- **Exercise brief**: Scan the entries and copy each line where the word "concepts" is present.
*** Opening of Supplied information ***
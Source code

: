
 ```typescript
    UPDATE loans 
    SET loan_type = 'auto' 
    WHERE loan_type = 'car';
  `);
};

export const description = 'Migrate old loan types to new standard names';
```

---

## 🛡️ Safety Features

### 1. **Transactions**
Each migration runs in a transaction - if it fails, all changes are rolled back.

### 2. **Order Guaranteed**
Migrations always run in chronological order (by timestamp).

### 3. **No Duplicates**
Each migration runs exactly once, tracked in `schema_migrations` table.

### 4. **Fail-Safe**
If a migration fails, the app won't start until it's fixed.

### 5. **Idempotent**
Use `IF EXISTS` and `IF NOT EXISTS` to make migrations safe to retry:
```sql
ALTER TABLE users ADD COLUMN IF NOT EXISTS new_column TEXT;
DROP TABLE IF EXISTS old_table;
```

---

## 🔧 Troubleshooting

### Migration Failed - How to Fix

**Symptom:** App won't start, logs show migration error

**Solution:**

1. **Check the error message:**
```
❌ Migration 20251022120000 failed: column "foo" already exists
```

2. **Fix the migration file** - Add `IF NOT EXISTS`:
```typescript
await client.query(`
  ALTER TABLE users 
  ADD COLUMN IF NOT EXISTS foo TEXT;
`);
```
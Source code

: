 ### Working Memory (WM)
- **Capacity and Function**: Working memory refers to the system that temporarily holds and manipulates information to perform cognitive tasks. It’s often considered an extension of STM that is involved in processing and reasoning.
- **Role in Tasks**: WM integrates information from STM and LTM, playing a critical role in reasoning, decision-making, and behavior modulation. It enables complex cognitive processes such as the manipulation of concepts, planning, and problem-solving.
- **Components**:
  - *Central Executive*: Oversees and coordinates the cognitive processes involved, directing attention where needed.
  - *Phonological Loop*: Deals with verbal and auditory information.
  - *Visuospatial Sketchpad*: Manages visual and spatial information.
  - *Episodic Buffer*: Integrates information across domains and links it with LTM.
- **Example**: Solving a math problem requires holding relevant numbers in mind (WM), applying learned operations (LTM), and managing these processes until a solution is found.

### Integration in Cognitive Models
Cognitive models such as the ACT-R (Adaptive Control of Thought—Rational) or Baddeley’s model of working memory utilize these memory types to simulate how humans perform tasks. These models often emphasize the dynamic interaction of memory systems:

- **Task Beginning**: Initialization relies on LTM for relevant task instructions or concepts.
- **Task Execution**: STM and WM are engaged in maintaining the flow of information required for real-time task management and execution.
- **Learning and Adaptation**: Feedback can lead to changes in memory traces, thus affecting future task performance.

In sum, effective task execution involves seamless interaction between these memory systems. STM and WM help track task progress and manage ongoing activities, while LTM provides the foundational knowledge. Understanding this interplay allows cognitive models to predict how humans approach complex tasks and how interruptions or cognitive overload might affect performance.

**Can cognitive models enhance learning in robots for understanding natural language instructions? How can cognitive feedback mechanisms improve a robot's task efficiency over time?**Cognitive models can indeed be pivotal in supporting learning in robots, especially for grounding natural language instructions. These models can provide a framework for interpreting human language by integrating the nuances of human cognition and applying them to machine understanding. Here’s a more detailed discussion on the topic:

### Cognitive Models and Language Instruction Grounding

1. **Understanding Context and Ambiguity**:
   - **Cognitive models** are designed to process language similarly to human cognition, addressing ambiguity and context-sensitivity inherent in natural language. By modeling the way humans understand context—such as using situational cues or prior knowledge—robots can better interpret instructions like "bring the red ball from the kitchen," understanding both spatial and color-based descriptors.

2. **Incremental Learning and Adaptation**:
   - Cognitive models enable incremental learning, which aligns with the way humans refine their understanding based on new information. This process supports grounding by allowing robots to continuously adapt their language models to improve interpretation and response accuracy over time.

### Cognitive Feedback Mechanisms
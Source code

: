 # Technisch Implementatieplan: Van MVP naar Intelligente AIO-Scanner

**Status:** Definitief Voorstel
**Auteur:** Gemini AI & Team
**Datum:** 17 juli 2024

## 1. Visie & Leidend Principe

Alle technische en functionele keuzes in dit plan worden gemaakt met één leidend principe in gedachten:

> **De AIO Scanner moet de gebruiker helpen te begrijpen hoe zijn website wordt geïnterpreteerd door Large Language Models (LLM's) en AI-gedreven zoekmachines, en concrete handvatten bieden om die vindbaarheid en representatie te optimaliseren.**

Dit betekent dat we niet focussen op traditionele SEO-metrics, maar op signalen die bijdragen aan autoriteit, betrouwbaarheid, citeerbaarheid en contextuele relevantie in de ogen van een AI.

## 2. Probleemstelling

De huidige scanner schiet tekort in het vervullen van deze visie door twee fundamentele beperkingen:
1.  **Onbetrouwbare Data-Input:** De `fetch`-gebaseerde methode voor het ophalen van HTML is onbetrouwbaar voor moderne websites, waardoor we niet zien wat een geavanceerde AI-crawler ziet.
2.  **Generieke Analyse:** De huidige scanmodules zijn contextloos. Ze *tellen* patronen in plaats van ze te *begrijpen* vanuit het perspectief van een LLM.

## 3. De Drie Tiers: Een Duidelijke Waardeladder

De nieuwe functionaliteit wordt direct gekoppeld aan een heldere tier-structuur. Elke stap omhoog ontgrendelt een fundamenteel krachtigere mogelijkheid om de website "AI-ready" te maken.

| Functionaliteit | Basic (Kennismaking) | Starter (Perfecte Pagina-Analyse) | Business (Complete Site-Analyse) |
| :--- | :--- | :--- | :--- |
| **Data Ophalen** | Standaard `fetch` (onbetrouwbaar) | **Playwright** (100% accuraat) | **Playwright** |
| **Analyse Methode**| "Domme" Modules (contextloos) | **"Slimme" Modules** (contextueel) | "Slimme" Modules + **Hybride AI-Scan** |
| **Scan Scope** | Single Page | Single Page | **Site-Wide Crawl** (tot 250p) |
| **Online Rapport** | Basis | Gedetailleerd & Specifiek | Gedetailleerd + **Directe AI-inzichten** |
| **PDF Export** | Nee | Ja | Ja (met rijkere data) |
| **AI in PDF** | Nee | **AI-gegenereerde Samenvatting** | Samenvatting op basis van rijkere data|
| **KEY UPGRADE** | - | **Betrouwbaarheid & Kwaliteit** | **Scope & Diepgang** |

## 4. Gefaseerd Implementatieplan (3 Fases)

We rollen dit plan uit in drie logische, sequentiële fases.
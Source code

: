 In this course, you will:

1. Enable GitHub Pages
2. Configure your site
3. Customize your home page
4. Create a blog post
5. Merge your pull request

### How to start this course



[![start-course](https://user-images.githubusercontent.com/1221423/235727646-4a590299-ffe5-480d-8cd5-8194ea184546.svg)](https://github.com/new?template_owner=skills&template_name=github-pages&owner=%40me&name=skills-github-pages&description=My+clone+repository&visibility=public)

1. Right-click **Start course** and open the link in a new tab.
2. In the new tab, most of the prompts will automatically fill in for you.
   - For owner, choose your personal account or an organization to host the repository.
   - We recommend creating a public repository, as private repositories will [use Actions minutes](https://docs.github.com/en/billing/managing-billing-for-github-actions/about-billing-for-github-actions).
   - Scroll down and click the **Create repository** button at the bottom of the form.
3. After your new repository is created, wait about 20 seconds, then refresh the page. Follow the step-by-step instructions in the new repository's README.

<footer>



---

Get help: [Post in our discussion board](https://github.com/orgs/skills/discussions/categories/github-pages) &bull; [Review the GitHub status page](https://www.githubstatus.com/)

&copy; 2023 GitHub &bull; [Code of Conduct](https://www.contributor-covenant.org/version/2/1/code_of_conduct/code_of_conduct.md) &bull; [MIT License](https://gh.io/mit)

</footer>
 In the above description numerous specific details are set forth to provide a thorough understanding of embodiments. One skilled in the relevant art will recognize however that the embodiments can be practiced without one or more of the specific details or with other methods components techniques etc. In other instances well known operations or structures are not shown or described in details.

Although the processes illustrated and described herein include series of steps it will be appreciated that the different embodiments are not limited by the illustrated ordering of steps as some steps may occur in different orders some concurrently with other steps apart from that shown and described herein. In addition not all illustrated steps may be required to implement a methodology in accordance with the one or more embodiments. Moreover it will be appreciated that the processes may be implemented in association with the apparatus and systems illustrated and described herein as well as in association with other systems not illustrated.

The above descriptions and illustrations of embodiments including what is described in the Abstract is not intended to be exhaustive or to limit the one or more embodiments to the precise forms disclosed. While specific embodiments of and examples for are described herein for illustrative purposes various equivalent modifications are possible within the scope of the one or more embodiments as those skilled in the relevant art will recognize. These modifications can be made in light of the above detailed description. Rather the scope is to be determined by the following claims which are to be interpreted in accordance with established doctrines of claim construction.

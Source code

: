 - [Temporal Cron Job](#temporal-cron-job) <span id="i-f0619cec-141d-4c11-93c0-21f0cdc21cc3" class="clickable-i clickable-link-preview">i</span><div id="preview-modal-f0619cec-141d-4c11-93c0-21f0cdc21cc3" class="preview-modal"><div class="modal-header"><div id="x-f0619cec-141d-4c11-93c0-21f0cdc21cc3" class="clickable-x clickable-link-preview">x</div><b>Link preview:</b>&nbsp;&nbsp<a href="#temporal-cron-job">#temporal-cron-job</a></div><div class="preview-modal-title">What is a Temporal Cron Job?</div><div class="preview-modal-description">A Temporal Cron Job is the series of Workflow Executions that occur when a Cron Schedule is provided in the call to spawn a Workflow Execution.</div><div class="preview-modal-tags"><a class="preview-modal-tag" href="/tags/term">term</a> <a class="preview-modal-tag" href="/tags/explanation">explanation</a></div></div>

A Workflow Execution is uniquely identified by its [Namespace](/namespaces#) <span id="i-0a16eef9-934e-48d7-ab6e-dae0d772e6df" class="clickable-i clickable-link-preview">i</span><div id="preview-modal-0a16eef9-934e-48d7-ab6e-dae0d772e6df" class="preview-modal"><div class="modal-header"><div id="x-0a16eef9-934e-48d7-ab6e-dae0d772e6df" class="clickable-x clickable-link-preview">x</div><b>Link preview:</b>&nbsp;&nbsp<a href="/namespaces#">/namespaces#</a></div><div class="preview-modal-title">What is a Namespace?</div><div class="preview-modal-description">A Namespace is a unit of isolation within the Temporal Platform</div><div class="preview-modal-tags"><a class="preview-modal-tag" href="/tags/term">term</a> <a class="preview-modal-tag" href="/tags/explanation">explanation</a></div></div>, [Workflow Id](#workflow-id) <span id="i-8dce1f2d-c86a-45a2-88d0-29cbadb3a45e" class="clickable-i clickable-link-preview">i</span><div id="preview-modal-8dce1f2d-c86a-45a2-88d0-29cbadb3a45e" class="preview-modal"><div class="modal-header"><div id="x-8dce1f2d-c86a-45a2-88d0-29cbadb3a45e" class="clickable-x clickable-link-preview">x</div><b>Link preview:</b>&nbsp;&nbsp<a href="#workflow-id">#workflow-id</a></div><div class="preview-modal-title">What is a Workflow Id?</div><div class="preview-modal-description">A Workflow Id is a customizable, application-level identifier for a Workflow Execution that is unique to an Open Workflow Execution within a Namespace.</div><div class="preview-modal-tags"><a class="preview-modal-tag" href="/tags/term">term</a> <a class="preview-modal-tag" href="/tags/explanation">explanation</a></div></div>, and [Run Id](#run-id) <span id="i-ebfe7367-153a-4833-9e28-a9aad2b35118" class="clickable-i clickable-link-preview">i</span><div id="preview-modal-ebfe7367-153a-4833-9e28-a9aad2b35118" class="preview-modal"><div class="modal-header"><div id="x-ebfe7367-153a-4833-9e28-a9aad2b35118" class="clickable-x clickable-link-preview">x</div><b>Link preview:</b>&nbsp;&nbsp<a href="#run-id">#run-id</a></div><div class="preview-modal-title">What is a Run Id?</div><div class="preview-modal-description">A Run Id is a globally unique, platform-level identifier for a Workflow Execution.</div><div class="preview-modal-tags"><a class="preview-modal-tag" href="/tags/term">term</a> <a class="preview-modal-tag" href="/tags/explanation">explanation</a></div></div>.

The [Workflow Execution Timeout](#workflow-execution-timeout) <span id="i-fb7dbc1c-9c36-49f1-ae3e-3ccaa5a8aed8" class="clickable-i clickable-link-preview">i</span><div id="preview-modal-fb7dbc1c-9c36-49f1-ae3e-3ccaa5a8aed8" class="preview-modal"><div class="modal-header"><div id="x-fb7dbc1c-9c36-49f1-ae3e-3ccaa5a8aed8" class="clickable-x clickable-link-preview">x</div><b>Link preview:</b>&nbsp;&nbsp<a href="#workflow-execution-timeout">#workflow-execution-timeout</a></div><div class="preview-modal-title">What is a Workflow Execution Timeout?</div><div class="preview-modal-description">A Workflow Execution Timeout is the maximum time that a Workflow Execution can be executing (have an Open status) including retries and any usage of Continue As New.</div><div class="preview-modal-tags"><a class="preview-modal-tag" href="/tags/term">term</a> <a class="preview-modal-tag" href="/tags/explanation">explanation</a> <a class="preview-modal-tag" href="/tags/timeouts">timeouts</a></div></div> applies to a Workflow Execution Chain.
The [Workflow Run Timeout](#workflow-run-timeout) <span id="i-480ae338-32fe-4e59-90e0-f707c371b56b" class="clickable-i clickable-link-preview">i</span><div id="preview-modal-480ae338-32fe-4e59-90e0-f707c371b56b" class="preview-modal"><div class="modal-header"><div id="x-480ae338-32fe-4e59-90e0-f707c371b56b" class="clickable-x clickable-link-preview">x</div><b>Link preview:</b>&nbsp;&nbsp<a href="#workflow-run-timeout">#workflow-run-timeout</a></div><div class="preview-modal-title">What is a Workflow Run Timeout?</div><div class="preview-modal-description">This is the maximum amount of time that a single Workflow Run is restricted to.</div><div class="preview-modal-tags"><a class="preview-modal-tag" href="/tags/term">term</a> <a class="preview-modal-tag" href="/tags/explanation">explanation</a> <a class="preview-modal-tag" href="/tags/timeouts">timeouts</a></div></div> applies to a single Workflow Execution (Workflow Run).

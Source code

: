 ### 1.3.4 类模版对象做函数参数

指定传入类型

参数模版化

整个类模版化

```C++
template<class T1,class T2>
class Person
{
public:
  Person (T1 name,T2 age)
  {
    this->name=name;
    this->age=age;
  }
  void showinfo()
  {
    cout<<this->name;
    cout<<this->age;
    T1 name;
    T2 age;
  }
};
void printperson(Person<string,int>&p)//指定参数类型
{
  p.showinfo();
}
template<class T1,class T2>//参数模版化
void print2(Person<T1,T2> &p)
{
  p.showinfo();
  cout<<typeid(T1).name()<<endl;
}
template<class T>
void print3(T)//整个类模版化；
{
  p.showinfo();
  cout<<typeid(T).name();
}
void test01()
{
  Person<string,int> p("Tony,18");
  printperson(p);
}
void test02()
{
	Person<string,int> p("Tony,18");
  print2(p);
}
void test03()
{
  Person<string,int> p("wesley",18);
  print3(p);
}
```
*** Close of Supplied information ***
- **Solution to this exercise**:
- **Role in Tasks**: WM integrates information from STM and LTM, playing a critical role in reasoning, decision-making, and behavior modulation. It enables complex cognitive processes such as the manipulation of concepts, planning, and problem-solving.
- **Task Beginning**: Initialization relies on LTM for relevant task instructions or concepts.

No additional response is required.